Stored data:
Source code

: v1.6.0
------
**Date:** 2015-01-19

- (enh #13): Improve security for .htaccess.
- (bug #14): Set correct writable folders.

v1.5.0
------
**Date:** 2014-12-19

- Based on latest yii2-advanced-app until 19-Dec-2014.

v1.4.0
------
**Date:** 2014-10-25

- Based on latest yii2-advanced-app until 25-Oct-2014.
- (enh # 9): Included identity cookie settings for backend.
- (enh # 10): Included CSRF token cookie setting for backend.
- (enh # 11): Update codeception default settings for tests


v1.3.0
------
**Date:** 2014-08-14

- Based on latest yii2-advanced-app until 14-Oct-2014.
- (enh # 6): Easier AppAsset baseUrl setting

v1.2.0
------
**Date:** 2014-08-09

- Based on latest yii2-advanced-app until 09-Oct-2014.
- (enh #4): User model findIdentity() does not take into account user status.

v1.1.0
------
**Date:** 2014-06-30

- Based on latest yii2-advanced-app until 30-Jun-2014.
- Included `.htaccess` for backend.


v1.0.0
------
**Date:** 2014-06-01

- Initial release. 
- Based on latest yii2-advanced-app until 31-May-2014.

**WHAT YOU HAVE TO DO**
Give the count of lines in the records above that hold the string "backend", and only that count.

**ANSWER AREA**
3